# Provided records
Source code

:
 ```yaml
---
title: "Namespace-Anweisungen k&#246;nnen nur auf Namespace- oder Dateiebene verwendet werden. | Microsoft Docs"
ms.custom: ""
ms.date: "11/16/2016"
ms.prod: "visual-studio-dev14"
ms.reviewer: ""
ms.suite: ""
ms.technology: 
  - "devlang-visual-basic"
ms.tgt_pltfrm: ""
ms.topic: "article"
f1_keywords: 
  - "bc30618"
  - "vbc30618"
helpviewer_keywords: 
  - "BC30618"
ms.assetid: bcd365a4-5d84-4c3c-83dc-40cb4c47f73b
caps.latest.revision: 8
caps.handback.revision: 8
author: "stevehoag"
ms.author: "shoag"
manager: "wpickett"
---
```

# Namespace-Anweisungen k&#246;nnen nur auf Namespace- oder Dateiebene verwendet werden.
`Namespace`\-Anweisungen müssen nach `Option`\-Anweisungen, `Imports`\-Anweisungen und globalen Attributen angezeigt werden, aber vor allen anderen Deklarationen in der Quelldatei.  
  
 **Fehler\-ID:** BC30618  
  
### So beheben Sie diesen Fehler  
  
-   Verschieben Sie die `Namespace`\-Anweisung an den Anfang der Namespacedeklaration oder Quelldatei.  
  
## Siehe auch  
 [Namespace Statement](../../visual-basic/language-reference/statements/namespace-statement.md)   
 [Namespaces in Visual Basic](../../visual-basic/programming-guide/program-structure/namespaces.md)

# Instructions for the task
Return each line of the preceding material in which "werden" can be found.

# Exercise response
title: "Namespace-Anweisungen k&#246;nnen nur auf Namespace- oder Dateiebene verwendet werden. | Microsoft Docs"
# Namespace-Anweisungen k&#246;nnen nur auf Namespace- oder Dateiebene verwendet werden.
`Namespace`\-Anweisungen müssen nach `Option`\-Anweisungen, `Imports`\-Anweisungen und globalen Attributen angezeigt werden, aber vor allen anderen Deklarationen in der Quelldatei.  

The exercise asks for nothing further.